Humpty Dumpty

chapter 15

"Karen, what's wrong?" Grace asked me gently kneeling down next to my chair, I had just had time to throw the empty bottles of wine away and sit back down before Grace had entered the room, the second I saw her I started sobbing, partly out of gulit and shame and partly out of fear, I have grown to love my little girl so much and to think that I might have hurt her broke my heart.

"I did the stupidest thing," I gushed sobbing harder. "What? Did something happen with Stan?" Grace asked as she reached for my back and started rubbing it gently. "I got drunk last night, or at least I think I did, I had a glass of wine after I got off the phone with Stan and then I woke up this morning and there were three bottles of empty wine next to me and I had a really bad headache and felt sick, like I was hung over." I told her. "Grace I'm scared, what if I hurt the baby?"

"Oh Karen," Grace said looking confued by what I had just told her. "You were doing so well, not drinking..." she trailed off looking disapointed. "I'll ring your doctor and tell her what happened, see if she needs to see you."

Grace said walking over to the phone. I closed my eyes and tried not to painc.
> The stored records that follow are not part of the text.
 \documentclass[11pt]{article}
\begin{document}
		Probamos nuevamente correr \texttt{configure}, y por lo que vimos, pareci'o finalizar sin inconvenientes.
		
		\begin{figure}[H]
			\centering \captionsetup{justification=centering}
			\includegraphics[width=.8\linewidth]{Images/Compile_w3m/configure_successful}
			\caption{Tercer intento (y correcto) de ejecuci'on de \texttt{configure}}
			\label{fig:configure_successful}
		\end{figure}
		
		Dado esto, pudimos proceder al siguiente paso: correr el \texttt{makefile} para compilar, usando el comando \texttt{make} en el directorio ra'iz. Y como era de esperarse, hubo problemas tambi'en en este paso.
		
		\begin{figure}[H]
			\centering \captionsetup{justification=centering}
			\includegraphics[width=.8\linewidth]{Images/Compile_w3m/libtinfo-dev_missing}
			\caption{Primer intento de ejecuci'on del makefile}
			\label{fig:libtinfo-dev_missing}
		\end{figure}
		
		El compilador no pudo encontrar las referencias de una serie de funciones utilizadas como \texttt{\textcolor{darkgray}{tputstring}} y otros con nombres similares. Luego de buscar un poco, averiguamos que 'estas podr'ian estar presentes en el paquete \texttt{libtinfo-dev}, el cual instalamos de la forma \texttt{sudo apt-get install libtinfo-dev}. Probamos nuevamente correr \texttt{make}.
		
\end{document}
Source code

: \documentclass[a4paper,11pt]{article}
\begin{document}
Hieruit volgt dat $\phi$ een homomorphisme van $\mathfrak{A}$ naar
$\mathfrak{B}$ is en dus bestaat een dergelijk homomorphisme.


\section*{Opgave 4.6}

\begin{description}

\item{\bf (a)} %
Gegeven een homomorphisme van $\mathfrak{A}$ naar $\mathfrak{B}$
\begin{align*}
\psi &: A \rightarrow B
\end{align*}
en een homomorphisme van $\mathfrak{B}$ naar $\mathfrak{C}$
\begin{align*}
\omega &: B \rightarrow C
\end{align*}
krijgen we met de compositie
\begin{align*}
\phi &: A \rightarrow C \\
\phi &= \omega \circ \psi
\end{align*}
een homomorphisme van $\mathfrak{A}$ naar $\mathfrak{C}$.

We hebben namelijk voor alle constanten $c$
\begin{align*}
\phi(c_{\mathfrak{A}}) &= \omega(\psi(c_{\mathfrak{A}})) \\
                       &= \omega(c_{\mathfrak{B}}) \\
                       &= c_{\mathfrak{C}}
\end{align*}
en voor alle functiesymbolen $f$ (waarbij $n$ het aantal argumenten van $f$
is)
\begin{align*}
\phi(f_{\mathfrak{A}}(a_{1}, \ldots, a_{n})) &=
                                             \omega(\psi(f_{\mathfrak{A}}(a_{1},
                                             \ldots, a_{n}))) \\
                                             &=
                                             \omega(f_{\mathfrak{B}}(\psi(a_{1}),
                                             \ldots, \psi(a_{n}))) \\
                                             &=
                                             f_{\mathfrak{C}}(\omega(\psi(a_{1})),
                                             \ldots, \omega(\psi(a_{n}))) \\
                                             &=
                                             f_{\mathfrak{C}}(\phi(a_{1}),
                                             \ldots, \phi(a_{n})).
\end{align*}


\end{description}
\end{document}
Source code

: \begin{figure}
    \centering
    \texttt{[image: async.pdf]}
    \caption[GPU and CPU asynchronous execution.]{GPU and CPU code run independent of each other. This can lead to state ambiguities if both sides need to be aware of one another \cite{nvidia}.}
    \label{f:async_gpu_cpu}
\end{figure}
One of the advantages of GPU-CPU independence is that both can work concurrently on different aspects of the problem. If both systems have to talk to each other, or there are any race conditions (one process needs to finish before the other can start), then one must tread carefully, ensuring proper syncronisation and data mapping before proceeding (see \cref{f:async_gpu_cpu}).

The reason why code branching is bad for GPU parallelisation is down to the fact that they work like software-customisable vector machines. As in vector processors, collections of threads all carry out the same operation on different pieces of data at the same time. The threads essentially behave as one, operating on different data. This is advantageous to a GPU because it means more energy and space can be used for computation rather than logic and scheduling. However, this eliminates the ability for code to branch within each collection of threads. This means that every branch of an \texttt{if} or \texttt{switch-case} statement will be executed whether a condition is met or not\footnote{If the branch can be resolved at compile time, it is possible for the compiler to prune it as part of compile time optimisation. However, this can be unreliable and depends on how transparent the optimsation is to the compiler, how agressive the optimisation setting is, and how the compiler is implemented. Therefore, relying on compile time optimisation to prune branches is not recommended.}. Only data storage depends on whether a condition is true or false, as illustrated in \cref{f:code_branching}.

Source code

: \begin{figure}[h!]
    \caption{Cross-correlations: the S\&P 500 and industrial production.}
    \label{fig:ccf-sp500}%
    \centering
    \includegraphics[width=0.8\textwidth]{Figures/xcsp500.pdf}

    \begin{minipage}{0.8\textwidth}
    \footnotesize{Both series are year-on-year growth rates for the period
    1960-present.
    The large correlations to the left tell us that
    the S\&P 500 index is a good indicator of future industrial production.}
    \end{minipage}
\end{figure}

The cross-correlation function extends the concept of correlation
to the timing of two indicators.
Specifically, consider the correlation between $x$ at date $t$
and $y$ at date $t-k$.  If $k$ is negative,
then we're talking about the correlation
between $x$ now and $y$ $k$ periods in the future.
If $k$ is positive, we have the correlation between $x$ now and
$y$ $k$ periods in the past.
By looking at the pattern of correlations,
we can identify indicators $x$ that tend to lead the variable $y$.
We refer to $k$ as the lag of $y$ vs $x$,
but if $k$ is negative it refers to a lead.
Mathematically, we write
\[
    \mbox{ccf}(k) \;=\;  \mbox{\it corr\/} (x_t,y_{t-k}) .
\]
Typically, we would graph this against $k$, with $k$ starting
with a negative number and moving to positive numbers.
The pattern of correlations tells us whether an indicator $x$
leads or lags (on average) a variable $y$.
What if my baby ended up with brain damage because of what i havve done, I would never forgive myself.

"Kare, the doctor said she'll see you at 4pm, she said everything should be alright but better safe that sorry, I'm going to work now, you take the day off, your no good to me hung over anyway." Grace, humg the phoner up and ran out the front door. I thought about what the doctor had said about it probably being alright, I had read in all the baby books that it can take one drink to cause brain damage in some babys and others can have mothers who drink a bottle of vodka a day and suffer no ill effects, I hoped to God that my baby was one of those ones, not that I'll be drinking while I'm pregnant again.

I felt sick and sleepy so I got up off the chair and walked into my room lay down on the bed and cried myself to sleep.